Re: How to increat [sic.] max open files?

James L. McGill (fishbowl@fotd.netcomi.com)
Fri, 3 Jan 1997 05:00:00 -0600 (CST)


On Thu, 2 Jan 1997, Richard B. Johnson wrote:

> If you make space available for
> more than "normal" (whatever that is), you waste valuable RAM.

RAM value is relative to the value of the application and the need
to have it run.

> If we were
> not stuck with "FILE *file" stuff in 'C', the maximum number of FD's could
> be limited only by the largest positive number that can be described by
> an "int" on the platform in use.

Agreed.

> This is not true of all operating systems. Some operating systems make
> artificial limits, but the physical limit is ONLY the maximum number that
> can be stored in an "int". Anyway, your "unlimited" file-handles isn't
> possible.

Agreed, given that the current state of the art in hardware will fall short
long before the 32 bit integer is reached, in this context.

> Even a long int or a quadword, etc., have limits. This presumes
> that such a handle won't be used as an index into a fixed-length table of
> some sort.

Agreed.

> Therefore, the natural question is:
>
> Now many files SHOULD a process access?

Well, my original question was:

How can I maximize the number of Virtual HTTPd servers
using Apache and Intel Linux? Currently I am able to
run 123 servers per Machine with a stock Linux kernel.
This is not enough for my needs.

By patching the kernel to 1024 File Handles I am able
to increase that number proportionally. I need to increase
that even more, as the hardware on which we run is quite
capable of handling much more. The only thing that forces
this limit is the limitation designed into Linux and Libc.
The reasons for this design limit are unclear.

My problem is:

It is known that other Unix platforms have supported
solutions to this exact problem. I and my colleagues
have applied pressure to keep Linux as our preferred
system, despite this limitation. One reason we have
done this is political: WE WANT TO CONTINUE TO BE A
SUPPORTER OF LINUX IN A LARGE SCALE COMMERCIAL ENVIRONMENT,
as we always have been. There can never be enough people
willing to run Linux as their mission-critical system.
We thoroughly enjoy this status, and we are aware of the
risks.

We have reached a point where a design limitation of Linux
is a problem for us. I have confidence that it will be
fixed before we are forced to migrate to another platform.

> If you state "all it wants", then
> you need some other kind of operating system.

Nobody in the Linux community really wants that to be the solution.

> If you state 10,000, I can
> show a good reason why you will need 10,001.

I want to have two instances of Apache httpd, each with 506 Virtual Servers,
each with four open files, plus the overhead of httpd itself, plus enough FD's
available for CGI's to run, etc.

I think this is reasonable. It's do-able on Solaris and BSD. The notion
that I will have to use one of those brings a tear to my eye. I hoped that
fact would get the attention of the Linux developers.
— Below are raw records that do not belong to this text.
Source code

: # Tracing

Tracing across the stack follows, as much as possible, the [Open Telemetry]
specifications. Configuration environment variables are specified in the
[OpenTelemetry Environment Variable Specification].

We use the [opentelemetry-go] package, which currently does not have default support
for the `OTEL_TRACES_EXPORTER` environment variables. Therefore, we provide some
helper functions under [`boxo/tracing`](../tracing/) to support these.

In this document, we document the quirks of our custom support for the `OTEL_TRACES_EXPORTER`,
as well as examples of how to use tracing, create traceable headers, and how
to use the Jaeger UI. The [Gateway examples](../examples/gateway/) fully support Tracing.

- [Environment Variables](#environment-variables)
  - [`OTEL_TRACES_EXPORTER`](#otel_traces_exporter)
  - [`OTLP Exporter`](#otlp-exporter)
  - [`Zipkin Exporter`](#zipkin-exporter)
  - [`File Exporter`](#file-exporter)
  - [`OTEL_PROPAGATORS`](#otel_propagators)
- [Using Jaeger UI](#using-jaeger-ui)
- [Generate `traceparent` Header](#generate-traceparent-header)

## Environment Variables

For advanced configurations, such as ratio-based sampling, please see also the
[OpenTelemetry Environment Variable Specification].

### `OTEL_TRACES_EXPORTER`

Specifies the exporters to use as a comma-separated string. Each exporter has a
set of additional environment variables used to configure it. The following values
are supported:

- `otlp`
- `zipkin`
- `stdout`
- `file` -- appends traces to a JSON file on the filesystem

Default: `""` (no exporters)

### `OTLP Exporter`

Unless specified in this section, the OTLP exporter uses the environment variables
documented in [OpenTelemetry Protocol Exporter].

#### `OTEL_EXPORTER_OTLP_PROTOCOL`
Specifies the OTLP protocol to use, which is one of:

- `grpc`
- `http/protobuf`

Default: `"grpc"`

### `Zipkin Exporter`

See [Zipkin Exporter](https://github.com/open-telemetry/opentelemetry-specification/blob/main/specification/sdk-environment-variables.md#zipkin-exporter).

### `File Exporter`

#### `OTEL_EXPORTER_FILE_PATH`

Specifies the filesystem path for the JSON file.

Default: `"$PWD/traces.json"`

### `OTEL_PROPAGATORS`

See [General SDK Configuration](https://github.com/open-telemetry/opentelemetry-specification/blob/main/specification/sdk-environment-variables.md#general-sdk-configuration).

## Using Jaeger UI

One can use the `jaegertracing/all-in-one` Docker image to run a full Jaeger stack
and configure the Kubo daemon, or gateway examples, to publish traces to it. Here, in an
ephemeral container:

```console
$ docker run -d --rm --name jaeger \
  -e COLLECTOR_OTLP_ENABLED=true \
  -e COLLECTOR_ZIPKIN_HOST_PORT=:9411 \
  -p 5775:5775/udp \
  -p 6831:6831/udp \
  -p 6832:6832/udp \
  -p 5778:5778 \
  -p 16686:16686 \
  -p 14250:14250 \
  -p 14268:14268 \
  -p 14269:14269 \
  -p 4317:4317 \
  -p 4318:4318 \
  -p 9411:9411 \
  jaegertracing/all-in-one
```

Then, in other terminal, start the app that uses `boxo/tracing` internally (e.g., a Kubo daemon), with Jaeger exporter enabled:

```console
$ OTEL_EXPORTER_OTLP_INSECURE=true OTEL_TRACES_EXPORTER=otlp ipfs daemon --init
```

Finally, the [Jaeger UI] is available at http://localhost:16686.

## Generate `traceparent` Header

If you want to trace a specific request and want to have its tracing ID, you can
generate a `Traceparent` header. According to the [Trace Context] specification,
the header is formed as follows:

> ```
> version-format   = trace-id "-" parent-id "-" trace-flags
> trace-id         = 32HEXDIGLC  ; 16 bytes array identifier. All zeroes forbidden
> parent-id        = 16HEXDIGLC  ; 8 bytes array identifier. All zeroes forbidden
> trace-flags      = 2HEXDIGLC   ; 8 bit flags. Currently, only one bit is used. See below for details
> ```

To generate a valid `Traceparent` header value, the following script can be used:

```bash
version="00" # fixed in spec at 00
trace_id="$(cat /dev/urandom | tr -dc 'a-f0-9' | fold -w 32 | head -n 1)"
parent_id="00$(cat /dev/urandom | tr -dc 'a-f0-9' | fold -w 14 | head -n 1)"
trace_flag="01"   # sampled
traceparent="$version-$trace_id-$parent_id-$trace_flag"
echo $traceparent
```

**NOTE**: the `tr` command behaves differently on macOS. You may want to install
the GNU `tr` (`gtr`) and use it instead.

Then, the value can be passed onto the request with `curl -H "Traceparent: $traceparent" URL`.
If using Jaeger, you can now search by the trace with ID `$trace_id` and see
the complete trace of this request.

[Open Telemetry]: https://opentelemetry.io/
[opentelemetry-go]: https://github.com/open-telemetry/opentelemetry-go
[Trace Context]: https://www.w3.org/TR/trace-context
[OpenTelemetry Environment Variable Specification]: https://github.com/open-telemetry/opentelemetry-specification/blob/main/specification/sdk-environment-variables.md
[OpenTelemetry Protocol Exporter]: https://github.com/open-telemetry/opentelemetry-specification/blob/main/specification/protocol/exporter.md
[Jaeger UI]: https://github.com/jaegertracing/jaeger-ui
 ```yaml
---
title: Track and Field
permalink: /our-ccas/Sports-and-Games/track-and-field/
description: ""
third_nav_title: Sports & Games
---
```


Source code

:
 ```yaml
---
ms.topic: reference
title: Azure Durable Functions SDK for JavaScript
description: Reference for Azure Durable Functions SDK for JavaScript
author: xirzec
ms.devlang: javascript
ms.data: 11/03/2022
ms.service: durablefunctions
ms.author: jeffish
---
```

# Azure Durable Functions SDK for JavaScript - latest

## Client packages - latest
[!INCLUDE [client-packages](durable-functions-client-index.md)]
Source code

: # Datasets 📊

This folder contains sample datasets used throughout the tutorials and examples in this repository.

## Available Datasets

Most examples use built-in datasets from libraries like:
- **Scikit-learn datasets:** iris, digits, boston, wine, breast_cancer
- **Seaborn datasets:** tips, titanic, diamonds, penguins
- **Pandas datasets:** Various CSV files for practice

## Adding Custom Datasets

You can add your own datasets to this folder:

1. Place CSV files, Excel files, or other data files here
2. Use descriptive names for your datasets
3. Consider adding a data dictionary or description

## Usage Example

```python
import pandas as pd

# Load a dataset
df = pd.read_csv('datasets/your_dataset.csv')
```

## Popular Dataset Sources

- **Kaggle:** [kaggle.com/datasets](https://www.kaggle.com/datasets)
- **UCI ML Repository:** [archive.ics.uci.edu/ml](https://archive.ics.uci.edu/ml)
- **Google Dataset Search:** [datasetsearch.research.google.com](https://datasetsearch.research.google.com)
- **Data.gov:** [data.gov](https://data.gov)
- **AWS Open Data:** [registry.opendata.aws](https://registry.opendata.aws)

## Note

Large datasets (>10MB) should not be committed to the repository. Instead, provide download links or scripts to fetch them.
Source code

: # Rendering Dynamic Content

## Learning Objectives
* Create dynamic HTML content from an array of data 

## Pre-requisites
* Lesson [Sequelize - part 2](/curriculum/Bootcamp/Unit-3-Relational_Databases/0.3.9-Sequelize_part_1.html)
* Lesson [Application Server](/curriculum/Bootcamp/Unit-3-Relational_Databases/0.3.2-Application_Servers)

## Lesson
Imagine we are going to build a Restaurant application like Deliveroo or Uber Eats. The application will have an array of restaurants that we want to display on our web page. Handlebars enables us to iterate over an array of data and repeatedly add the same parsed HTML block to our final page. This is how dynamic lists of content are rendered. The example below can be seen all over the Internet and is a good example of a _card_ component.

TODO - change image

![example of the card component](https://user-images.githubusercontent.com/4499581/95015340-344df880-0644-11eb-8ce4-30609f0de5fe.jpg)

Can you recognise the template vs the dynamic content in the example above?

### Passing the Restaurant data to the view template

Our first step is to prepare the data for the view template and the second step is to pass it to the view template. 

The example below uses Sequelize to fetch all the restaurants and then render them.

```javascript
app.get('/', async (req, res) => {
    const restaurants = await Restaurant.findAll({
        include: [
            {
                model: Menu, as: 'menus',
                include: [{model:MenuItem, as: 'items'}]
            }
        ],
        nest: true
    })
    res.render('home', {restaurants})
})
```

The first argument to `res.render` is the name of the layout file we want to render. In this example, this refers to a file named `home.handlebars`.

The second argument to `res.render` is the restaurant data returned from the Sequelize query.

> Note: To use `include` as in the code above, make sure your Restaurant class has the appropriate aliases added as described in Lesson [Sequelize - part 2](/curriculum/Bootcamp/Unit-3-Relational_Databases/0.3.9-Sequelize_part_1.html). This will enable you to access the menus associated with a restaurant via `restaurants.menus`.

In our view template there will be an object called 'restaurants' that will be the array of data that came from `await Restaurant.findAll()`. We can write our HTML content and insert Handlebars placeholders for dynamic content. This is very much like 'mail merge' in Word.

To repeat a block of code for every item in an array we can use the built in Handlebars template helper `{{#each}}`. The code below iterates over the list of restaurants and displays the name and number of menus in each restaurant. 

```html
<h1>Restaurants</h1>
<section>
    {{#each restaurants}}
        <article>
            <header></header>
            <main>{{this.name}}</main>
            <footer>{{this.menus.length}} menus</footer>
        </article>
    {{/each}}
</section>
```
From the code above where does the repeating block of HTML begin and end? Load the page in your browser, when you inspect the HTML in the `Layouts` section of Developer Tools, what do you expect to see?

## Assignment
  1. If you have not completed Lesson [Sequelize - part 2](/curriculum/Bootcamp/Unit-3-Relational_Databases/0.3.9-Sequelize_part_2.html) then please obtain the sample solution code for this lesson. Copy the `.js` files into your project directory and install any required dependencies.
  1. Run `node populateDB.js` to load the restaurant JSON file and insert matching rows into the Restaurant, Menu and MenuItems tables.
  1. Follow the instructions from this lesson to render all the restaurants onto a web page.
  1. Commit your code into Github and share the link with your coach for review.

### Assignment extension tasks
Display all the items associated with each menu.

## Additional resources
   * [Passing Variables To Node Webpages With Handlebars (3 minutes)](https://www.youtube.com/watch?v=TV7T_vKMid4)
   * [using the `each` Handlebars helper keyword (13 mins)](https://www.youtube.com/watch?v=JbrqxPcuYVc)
> In other words, there MUST
> be some kind of limit.

Yes, and the limit should be commensurate with what the hardware is capable of
doing. 256 FD's per process is woefully smaller than what a PPro200 with 512MB
of RAM is capable of doing. I happen to have an application which needs more,
and by using more will still not push the hardware (or the OS for that matter)
to its limits. I do not think I am the only one with such a need.

> I think that a task, process, program, etc., that needs more than 100
> file handles is improperly written.

I agree with that. But Apache Httpd is a pretty well written program.
It's widely accepted as the best solution for a large scale web server.
We have never had a problem that can be attributed to a problem with
Apache. I do not intend to take on the task of rewriting it, but I have
notified the developers of this problem.

> Keeping that many files open at any
> one time will cause file destruction if the system crashes.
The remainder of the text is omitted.